■ PROMPT:
Below are some entries; write out each one of them exactly.

■ Dataset excerpts:
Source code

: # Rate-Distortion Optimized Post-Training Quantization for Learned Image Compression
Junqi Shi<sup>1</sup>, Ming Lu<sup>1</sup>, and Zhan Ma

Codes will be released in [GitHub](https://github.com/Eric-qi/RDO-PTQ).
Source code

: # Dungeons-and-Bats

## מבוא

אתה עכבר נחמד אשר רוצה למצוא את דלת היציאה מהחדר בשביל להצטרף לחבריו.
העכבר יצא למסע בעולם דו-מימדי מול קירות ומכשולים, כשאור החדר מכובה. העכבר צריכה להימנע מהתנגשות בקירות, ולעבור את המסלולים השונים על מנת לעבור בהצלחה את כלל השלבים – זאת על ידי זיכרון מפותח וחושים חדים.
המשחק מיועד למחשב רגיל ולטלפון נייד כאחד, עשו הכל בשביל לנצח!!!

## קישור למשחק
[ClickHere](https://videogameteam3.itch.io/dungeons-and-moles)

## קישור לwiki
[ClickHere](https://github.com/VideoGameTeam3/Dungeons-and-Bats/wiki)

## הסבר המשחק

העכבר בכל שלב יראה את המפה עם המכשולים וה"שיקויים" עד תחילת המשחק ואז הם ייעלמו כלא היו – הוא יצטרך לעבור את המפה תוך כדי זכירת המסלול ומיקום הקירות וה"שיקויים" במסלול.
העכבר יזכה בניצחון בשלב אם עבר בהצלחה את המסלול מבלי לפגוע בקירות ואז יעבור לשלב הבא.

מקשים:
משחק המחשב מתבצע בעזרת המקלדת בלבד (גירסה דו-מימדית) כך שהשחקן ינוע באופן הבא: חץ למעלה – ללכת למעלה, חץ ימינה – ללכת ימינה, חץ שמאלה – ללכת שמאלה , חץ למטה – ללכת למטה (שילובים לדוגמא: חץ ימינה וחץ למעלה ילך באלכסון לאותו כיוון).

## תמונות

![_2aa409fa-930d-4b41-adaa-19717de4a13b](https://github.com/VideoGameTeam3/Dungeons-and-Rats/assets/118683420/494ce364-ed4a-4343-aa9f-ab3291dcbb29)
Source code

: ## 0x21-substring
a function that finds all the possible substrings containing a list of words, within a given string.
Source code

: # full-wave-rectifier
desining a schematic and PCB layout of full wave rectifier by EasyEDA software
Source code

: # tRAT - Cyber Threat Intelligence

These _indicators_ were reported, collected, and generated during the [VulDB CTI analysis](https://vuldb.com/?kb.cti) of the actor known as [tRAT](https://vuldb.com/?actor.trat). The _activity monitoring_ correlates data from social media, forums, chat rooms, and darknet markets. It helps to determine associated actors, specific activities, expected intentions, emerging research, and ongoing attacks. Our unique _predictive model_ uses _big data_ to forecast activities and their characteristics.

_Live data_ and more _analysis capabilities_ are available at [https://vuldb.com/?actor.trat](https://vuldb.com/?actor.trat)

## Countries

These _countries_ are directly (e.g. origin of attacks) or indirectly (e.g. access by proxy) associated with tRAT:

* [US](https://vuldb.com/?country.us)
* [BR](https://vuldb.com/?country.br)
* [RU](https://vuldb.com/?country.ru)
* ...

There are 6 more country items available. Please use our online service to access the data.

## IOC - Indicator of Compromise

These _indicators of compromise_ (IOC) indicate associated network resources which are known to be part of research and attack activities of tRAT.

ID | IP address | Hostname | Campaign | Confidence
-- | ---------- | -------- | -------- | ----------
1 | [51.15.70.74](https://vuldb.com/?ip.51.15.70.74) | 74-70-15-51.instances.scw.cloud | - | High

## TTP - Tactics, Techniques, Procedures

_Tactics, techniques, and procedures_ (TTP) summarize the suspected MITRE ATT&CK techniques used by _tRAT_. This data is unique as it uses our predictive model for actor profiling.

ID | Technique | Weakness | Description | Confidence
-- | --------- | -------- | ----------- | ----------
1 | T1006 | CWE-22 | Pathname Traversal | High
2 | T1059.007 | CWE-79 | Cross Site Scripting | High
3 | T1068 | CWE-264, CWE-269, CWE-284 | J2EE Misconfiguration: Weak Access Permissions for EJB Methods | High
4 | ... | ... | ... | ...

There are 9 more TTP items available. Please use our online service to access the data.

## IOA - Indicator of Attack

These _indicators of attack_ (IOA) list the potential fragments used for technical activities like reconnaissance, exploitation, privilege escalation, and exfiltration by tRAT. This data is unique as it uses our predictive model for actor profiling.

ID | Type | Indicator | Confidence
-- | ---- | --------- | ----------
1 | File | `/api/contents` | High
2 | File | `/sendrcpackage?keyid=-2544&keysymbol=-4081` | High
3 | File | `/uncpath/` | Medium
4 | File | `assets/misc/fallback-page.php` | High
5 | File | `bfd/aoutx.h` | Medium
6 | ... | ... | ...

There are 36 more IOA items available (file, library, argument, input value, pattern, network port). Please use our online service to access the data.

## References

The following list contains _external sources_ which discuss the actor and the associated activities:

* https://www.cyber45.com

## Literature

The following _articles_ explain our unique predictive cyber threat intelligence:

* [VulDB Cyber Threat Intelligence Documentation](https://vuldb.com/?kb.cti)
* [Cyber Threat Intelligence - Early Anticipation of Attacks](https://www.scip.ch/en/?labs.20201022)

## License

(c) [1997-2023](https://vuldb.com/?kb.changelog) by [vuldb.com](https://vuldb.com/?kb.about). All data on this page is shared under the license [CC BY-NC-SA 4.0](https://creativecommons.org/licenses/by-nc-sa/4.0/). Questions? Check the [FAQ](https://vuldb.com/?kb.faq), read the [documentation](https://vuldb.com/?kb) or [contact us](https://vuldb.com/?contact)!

■ SOLUTION TO THIS TASK:
Source code

: # Rate-Distortion Optimized Post-Training Quantization for Learned Image Compression
Junqi Shi<sup>1</sup>, Ming Lu<sup>1</sup>, and Zhan Ma

Codes will be released in [GitHub](https://github.com/Eric-qi/RDO-PTQ).
Source code

: # Dungeons-and-Bats

## מבוא

אתה עכבר נחמד אשר רוצה למצוא את דלת היציאה מהחדר בשביל להצטרף לחבריו.
העכבר יצא למסע בעולם דו-מימדי מול קירות ומכשולים, כשאור החדר מכובה. העכבר צריכה להימנע מהתנגשות בקירות, ולעבור את המסלולים השונים על מנת לעבור בהצלחה את כלל השלבים – זאת על ידי זיכרון מפותח וחושים חדים.
המשחק מיועד למחשב רגיל ולטלפון נייד כאחד, עשו הכל בשביל לנצח!!!

## קישור למשחק
[ClickHere](https://videogameteam3.itch.io/dungeons-and-moles)

## קישור לwiki
[ClickHere](https://github.com/VideoGameTeam3/Dungeons-and-Bats/wiki)

## הסבר המשחק

העכבר בכל שלב יראה את המפה עם המכשולים וה"שיקויים" עד תחילת המשחק ואז הם ייעלמו כלא היו – הוא יצטרך לעבור את המפה תוך כדי זכירת המסלול ומיקום הקירות וה"שיקויים" במסלול.
העכבר יזכה בניצחון בשלב אם עבר בהצלחה את המסלול מבלי לפגוע בקירות ואז יעבור לשלב הבא.

מקשים:
משחק המחשב מתבצע בעזרת המקלדת בלבד (גירסה דו-מימדית) כך שהשחקן ינוע באופן הבא: חץ למעלה – ללכת למעלה, חץ ימינה – ללכת ימינה, חץ שמאלה – ללכת שמאלה , חץ למטה – ללכת למטה (שילובים לדוגמא: חץ ימינה וחץ למעלה ילך באלכסון לאותו כיוון).

## תמונות

![_2aa409fa-930d-4b41-adaa-19717de4a13b](https://github.com/VideoGameTeam3/Dungeons-and-Rats/assets/118683420/494ce364-ed4a-4343-aa9f-ab3291dcbb29)
Source code

: ## 0x21-substring
a function that finds all the possible substrings containing a list of words, within a given string.
Source code

: # full-wave-rectifier
desining a schematic and PCB layout of full wave rectifier by EasyEDA software
Source code

: # tRAT - Cyber Threat Intelligence

These _indicators_ were reported, collected, and generated during the [VulDB CTI analysis](https://vuldb.com/?kb.cti) of the actor known as [tRAT](https://vuldb.com/?actor.trat). The _activity monitoring_ correlates data from social media, forums, chat rooms, and darknet markets. It helps to determine associated actors, specific activities, expected intentions, emerging research, and ongoing attacks. Our unique _predictive model_ uses _big data_ to forecast activities and their characteristics.

_Live data_ and more _analysis capabilities_ are available at [https://vuldb.com/?actor.trat](https://vuldb.com/?actor.trat)

## Countries

These _countries_ are directly (e.g. origin of attacks) or indirectly (e.g. access by proxy) associated with tRAT:

* [US](https://vuldb.com/?country.us)
* [BR](https://vuldb.com/?country.br)
* [RU](https://vuldb.com/?country.ru)
* ...

There are 6 more country items available. Please use our online service to access the data.

## IOC - Indicator of Compromise

These _indicators of compromise_ (IOC) indicate associated network resources which are known to be part of research and attack activities of tRAT.

ID | IP address | Hostname | Campaign | Confidence
-- | ---------- | -------- | -------- | ----------
1 | [51.15.70.74](https://vuldb.com/?ip.51.15.70.74) | 74-70-15-51.instances.scw.cloud | - | High

## TTP - Tactics, Techniques, Procedures

_Tactics, techniques, and procedures_ (TTP) summarize the suspected MITRE ATT&CK techniques used by _tRAT_. This data is unique as it uses our predictive model for actor profiling.

ID | Technique | Weakness | Description | Confidence
-- | --------- | -------- | ----------- | ----------
1 | T1006 | CWE-22 | Pathname Traversal | High
2 | T1059.007 | CWE-79 | Cross Site Scripting | High
3 | T1068 | CWE-264, CWE-269, CWE-284 | J2EE Misconfiguration: Weak Access Permissions for EJB Methods | High
4 | ... | ... | ... | ...

There are 9 more TTP items available. Please use our online service to access the data.

## IOA - Indicator of Attack

These _indicators of attack_ (IOA) list the potential fragments used for technical activities like reconnaissance, exploitation, privilege escalation, and exfiltration by tRAT. This data is unique as it uses our predictive model for actor profiling.

ID | Type | Indicator | Confidence
-- | ---- | --------- | ----------
1 | File | `/api/contents` | High
2 | File | `/sendrcpackage?keyid=-2544&keysymbol=-4081` | High
3 | File | `/uncpath/` | Medium
4 | File | `assets/misc/fallback-page.php` | High
5 | File | `bfd/aoutx.h` | Medium
6 | ... | ... | ...

There are 36 more IOA items available (file, library, argument, input value, pattern, network port). Please use our online service to access the data.

## References

The following list contains _external sources_ which discuss the actor and the associated activities:

* https://www.cyber45.com

## Literature

The following _articles_ explain our unique predictive cyber threat intelligence:

* [VulDB Cyber Threat Intelligence Documentation](https://vuldb.com/?kb.cti)
* [Cyber Threat Intelligence - Early Anticipation of Attacks](https://www.scip.ch/en/?labs.20201022)

## License

(c) [1997-2023](https://vuldb.com/?kb.changelog) by [vuldb.com](https://vuldb.com/?kb.about). All data on this page is shared under the license [CC BY-NC-SA 4.0](https://creativecommons.org/licenses/by-nc-sa/4.0/). Questions? Check the [FAQ](https://vuldb.com/?kb.faq), read the [documentation](https://vuldb.com/?kb) or [contact us](https://vuldb.com/?contact)!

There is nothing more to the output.